There were three “trading schools” that had tables. One of them in particular, had a 5-day training course which you could pay $4000 for, and they give you a live account to trade 100 share lots of Apple or some stock of the day with using technical indicators they train you with. They then explained you could take the course as many times as you want with no charge, and that they train their people to do around 60 to 80 trades a week. They also said their classes have 21 people and despite them trading furiously in training, they collectively don’t lose more than around $200. I found that tough to swallow. I liked their marketing front, however – one guy and three attractive women – it implied “Want to meet women?
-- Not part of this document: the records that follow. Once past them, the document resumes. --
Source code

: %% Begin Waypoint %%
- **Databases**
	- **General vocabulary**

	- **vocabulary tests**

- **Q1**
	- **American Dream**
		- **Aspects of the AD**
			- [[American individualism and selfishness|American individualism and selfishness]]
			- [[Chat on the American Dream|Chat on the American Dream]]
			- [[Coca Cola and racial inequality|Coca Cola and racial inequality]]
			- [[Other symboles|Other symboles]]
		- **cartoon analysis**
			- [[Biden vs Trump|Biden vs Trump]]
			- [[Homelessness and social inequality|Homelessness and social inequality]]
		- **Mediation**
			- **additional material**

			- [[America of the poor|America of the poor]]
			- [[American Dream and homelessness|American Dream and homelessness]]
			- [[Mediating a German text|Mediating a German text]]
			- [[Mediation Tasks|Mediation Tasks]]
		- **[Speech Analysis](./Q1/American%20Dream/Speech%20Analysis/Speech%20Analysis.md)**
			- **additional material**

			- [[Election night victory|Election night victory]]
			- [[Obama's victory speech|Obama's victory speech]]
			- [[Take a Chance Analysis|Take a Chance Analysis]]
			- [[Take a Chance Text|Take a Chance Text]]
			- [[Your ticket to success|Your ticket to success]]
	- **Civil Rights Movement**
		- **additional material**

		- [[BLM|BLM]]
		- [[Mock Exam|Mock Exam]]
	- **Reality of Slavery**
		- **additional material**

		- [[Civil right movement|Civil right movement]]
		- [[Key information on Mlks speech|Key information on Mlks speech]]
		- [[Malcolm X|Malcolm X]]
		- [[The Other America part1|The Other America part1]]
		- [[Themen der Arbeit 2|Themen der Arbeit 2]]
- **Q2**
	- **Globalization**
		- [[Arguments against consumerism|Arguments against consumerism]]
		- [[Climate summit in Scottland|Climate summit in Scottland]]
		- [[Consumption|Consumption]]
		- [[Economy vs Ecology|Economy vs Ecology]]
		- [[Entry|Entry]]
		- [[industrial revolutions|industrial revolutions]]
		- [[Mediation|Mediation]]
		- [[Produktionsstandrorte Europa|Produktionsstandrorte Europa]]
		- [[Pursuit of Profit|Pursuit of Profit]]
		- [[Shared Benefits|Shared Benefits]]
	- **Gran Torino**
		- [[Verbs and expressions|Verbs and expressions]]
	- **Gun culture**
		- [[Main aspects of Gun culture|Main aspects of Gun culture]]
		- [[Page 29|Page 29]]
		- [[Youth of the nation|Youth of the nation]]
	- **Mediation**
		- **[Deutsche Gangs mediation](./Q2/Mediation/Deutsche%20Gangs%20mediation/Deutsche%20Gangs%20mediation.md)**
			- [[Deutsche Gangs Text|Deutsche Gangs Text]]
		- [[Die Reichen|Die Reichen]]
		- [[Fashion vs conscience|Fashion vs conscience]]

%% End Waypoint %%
Sign up to trading school!”. Fortunately as I left the table, I still had my wallet with me.
There were plenty of real estate “opportunities”, ranging from commercial real estate to residential apartment investing. They typically pitched a limited partnership format. One of them, which I thought was particularly atrocious, was pitching a limited partnership that proposed redeveloping a strip mall in northeastern Edmonton. The partnership would then acquire the property from a related party through a leveraged buyout (this is where the promoters truly make their ‘money’ even if the underlying project fails), the limited partners get a substantial tax-loss writeoff in the first year, and then they very patiently have to wait many, many years for payback (i.e. 2022). A great deal for them – get your money today, and maybe give it back to your investors 12 years later.
When asking the guy “So, let’s pretend I have $25,000 in my wallet, why should I invest in you guys than Rio-Can?” and the salesguy basically gave three minutes of speech about how great their property is, and how they are not exposed to “market risk” like Rio-Can is… I did say this was entertaining, right?
The companies providing charting services were also equally amusing, although they have been a mainstay at the financial forum – charts that can produce the fanciest lines and do a wonderful job of extracting value out of historical data, but with no predictive value whatsoever.
For the first time, I’ve noticed a few firms trying to get into the fundamental data analysis sales business, but the companies were relatively uninspiring. The worst of them pretty much copied all the information out of a company’s annual information form and just put it in a research report with some very bland extrapolations of their financial status in a typical research report.
I truly wonder how many people that go to these things actually think the information they receive at these forums can be acted upon with real money.